*Kinshasa :  Civisme Fiscal des ménages, Magloire Kabemba, Ministre accentue tout leviers d’influences pour renflouer la ville.  l’impôt foncier après la réforme de l’excutif provincial*

L’histoire rappelle que l’actuel ministre provincial de finances, Magloire Kabemba était au cœur de l’implantation et la formation des régies provinciales de la RDC.Le même Kabemba Magloire actuellement ministre provincial de Finances de Kinshasa dans tous les fronts pour la sensibilisation sur le bien fondé de ces recettes pour le rayonnement de la ville de Kinshasa.Autrement dit , la ville de Kinshasa sous l’égide du gouverneur Daniel Bumba Lubaki a lancé une campagne pour renflouer de caisse de la ville. L’exécutif provincial de Kinshasa, sous l’impulsion du ministre Magloire Kabemba à récemment officialisé une révision des barèmes de l’impôt foncier et de l’impôt sur les revenus locatifs. Cette mise à jour, qui s’inscrit dans une volonté de modernisation des recettes urbaines, définit une nouvelle grille de taxation basée sur la classification géographique des communes, répartie en quatre rangs distincts. Pour les autorités provinciales, cette mesure vise à rationaliser la collecte fiscale tout en l’adaptant aux réalités socio-économiques des différents quartiers de la capitale.

Pour les particuliers propriétaires, le gouvernement provincial a opté pour un système de taxation forfaitaire annuel dont le montant décroît selon le prestige de la zone d’habitation. Ainsi, les résidents des communes de premier rang devront s’acquitter d’une somme de 400 $, alors que les habitations de deuxième et troisième rangs sont respectivement taxées à 150 et 40. Les zones périphériques, classées au quatrième rang, bénéficient du tarif le plus bas, fixé à 10 $ par an. Ce système simplifié vise à encourager le civisme fiscal des ménages en rendant les montants prévisibles et transparents.

Il sied de noter que la pression fiscale se veut plus précise pour les acteurs économiques et les professionnels de l’immobilier. Contrairement au forfait appliqué aux particuliers, les personnes morales et les sociétés immobilières voient leur taxation calculée au mètre carré, toujours en fonction du rang de la localité. Cette approche par superficie permet à l’administration de capter une part plus juste de la valeur foncière des grandes infrastructures commerciales et industrielles de la ville, marquant une distinction nette entre l’usage résidentiel familial et l’exploitation lucrative du sol.
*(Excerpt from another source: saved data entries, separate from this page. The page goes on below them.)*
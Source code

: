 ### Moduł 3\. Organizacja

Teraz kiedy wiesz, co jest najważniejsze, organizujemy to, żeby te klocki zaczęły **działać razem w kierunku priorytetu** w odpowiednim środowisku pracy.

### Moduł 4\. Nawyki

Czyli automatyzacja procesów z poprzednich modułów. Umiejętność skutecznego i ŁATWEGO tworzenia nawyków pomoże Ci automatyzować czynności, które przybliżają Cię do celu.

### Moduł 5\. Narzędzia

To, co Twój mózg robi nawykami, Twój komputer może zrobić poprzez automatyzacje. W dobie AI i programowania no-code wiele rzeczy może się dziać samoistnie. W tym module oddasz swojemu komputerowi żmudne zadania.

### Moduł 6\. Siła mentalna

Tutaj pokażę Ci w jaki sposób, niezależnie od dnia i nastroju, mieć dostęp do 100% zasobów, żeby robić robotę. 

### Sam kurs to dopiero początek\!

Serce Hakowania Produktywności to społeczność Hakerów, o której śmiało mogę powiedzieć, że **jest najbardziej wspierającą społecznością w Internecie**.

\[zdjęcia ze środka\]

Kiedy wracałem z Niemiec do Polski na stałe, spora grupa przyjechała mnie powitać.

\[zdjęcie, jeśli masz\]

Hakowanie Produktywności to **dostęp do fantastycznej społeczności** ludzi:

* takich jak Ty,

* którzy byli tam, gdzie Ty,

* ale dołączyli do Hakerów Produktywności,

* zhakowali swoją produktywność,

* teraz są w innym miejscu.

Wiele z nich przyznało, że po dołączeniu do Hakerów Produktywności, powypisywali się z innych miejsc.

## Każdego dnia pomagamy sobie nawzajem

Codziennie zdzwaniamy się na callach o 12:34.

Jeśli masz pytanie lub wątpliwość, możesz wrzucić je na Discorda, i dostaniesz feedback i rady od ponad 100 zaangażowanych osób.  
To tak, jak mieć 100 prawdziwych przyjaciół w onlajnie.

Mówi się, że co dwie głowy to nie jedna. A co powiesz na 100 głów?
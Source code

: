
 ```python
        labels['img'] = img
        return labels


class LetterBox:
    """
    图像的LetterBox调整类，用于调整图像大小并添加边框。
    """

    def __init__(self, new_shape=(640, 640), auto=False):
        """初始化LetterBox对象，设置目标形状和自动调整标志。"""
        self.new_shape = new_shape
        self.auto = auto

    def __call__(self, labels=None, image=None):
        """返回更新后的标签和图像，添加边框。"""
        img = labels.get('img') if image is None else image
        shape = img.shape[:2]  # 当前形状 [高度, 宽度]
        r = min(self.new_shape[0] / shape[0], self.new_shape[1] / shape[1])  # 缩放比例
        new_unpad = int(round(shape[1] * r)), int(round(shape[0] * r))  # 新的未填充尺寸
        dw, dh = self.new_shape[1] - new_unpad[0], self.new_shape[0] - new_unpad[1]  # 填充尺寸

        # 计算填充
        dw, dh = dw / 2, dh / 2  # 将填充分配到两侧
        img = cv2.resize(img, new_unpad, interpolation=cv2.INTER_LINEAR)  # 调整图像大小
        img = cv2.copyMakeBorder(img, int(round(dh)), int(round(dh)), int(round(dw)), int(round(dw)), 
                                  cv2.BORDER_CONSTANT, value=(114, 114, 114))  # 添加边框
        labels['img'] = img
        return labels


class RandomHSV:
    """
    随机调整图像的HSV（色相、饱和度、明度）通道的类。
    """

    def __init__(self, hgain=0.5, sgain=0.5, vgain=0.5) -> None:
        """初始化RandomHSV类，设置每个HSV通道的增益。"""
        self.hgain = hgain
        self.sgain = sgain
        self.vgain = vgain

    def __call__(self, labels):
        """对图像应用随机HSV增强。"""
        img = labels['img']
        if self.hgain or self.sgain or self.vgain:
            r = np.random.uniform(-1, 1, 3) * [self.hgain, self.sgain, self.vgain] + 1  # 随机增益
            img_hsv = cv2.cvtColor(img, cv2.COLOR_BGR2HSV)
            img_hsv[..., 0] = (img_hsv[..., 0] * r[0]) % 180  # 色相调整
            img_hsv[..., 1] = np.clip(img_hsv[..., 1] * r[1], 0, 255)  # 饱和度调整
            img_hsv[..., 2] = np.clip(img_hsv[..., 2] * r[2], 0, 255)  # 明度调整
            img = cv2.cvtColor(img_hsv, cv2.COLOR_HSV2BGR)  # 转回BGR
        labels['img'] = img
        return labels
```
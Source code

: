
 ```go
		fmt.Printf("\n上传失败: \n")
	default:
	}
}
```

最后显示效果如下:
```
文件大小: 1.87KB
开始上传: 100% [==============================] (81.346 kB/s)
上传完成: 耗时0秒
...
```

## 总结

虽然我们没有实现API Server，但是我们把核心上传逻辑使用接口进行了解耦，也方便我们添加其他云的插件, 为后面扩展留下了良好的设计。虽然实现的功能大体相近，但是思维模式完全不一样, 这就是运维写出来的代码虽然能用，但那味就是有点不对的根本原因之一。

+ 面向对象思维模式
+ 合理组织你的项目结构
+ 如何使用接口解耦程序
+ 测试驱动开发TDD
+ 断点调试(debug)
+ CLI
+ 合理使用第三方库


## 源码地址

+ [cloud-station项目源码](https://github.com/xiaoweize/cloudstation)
Signalons que cette réforme ne laisse aucune parcelle de côté, puisque les terrains non bâtis détenus par des personnes physiques sont également intégrés au nouveau barème. Le communiqué officiel souligne que ces terrains restent soumis au taux forfaitaire lié à leur localisation, une stratégie destinée à lutter contre la spéculation foncière dans une mégapole en pleine expansion. Avec cette publication, le ministère provincial des Finances, de l’Économie et du Numérique entend stabiliser les ressources de la ville-province de Kinshasa tout en rappelant les contribuables à leurs obligations légales avant les prochaines échéances.